*** Block opens ***

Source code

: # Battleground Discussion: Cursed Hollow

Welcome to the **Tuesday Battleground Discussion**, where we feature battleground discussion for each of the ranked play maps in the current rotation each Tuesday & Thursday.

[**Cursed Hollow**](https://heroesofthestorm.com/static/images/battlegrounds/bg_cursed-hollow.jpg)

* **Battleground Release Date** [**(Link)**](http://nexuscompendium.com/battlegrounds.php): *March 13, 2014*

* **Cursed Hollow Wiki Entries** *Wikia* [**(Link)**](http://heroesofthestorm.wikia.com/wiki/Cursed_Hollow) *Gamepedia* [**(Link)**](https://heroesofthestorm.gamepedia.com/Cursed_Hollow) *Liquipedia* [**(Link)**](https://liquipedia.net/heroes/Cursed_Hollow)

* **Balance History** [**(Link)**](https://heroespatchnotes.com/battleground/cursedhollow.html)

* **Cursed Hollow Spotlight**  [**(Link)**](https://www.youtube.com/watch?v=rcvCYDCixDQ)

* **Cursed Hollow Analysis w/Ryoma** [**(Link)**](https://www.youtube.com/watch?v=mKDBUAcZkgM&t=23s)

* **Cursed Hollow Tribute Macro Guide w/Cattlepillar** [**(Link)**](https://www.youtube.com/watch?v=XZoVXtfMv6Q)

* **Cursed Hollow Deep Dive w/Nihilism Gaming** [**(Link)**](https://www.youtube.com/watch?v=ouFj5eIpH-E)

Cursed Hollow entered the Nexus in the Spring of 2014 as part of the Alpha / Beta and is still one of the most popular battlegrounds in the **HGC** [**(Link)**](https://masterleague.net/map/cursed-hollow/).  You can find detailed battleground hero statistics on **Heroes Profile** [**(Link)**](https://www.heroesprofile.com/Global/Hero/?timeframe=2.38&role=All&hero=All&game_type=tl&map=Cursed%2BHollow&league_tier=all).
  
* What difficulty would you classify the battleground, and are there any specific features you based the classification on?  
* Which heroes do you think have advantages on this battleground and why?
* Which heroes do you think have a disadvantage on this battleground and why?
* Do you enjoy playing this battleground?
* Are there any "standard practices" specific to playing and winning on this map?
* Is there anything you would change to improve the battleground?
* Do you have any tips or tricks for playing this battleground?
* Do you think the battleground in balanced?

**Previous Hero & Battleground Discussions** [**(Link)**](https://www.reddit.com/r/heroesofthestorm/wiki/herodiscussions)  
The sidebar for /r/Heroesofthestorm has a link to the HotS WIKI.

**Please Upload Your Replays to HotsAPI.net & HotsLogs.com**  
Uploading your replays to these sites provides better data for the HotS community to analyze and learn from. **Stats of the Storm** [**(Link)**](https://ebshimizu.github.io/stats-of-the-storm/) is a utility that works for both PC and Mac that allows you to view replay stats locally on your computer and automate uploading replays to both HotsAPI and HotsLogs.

*** Block closes ***

• Exercise brief: Only lines with the word "specific" are wanted. Find and copy them from the records above.

• Answer section:
* What difficulty would you classify the battleground, and are there any specific features you based the classification on?  
* Are there any "standard practices" specific to playing and winning on this map?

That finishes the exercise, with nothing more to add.